Plain-text document sources:
++++++
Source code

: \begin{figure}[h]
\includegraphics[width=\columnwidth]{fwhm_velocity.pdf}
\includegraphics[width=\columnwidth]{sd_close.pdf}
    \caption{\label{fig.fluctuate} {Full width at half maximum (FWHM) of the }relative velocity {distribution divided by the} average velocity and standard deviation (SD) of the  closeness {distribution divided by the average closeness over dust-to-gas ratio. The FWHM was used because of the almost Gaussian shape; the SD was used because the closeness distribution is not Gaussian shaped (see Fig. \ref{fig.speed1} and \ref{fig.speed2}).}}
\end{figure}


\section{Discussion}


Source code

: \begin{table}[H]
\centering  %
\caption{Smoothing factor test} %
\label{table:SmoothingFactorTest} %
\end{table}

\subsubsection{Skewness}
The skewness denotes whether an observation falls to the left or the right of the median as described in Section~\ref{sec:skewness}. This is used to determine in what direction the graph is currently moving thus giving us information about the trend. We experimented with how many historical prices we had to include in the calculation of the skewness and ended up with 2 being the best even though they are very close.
++++++
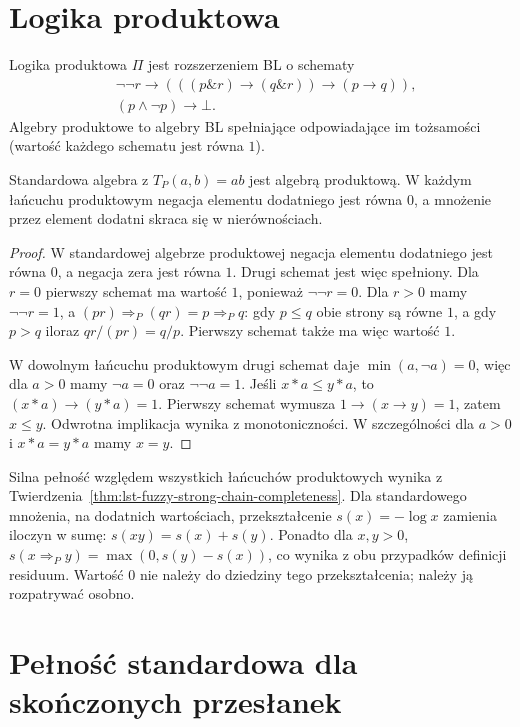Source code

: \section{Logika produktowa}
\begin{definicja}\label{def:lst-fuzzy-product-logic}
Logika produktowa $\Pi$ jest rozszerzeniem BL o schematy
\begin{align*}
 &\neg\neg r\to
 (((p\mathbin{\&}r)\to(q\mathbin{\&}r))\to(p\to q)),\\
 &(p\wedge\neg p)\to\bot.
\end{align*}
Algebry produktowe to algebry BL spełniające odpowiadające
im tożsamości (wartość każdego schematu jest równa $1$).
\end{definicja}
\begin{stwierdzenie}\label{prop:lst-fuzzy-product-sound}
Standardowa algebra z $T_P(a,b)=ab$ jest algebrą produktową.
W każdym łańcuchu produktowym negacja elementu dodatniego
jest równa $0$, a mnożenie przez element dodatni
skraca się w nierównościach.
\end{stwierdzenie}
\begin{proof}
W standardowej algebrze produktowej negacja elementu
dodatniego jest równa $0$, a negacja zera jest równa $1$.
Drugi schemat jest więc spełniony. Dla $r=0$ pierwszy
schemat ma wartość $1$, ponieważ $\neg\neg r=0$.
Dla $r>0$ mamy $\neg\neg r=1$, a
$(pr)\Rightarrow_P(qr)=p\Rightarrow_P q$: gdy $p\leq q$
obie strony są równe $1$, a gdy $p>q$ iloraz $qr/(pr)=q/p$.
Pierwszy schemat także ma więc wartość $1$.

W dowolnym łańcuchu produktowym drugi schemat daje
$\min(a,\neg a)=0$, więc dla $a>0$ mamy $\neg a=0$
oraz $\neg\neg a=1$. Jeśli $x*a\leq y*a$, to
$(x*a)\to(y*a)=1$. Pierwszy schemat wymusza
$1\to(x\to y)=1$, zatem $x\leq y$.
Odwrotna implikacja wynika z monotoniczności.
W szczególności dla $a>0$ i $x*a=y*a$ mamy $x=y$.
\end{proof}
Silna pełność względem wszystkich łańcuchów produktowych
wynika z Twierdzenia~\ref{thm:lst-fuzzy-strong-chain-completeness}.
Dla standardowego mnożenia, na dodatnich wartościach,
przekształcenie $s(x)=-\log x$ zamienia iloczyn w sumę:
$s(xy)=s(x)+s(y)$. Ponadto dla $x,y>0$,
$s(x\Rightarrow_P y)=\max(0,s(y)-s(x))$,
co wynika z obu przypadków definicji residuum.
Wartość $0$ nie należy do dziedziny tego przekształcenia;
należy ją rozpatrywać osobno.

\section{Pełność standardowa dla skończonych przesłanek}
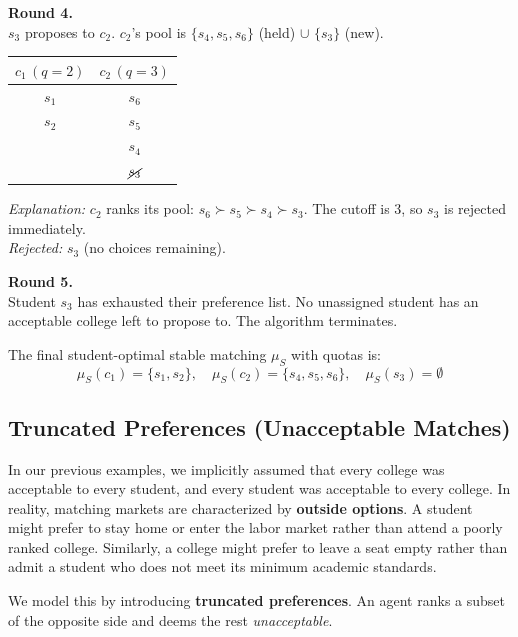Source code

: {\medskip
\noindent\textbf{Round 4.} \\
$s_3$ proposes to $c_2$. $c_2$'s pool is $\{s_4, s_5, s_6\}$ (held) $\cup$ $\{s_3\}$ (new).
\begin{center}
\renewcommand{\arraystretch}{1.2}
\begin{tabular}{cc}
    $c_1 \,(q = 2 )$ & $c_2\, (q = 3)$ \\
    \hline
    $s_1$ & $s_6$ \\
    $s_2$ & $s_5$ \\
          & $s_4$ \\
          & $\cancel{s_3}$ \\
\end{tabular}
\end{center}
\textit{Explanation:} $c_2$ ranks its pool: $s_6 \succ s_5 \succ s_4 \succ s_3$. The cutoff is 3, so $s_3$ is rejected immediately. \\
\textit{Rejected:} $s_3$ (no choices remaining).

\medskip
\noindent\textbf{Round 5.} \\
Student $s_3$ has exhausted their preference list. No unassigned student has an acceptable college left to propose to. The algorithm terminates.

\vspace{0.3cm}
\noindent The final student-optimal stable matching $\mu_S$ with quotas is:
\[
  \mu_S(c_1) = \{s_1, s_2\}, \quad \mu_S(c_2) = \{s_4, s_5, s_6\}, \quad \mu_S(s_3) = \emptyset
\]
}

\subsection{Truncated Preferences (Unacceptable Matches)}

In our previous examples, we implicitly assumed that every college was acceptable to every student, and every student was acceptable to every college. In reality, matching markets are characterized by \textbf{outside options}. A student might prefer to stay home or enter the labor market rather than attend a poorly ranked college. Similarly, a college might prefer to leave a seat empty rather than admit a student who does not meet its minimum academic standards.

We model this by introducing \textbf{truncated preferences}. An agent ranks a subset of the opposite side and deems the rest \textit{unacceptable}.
++++++
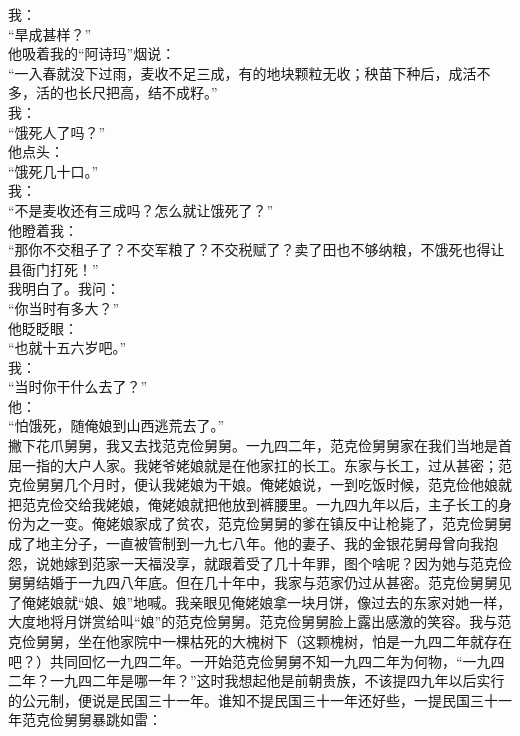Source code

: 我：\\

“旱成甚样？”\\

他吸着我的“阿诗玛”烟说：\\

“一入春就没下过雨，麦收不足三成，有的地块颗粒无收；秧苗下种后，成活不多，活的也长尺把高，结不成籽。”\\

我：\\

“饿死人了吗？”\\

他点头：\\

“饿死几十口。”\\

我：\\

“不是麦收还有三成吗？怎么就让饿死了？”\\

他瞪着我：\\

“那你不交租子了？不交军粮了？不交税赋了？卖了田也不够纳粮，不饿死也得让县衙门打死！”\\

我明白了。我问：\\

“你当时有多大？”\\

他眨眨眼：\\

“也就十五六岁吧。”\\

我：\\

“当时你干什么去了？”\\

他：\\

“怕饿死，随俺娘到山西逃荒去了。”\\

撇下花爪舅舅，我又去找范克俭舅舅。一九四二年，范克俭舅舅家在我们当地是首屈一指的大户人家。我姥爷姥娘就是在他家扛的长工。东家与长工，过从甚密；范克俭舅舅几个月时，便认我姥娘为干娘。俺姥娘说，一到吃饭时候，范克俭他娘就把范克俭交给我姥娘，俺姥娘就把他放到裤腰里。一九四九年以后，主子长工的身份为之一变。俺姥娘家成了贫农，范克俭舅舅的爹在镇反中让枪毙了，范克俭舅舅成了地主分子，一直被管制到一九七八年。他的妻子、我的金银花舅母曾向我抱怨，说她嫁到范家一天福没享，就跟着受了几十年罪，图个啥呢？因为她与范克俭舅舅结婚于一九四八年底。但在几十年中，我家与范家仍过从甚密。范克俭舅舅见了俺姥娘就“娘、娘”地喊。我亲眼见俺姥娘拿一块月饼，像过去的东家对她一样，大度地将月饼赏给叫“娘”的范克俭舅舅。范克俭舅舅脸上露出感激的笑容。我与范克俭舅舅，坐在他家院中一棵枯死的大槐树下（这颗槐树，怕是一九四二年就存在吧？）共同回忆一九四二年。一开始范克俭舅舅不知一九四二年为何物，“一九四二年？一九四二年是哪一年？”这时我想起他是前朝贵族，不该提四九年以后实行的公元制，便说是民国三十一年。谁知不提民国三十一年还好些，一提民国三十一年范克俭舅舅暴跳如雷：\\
++++++
_EXERCISE DIRECTIONS_. The answer must be a single number: how many lines above contain "stwierdzenie".

_YOUR SOLUTION_. 2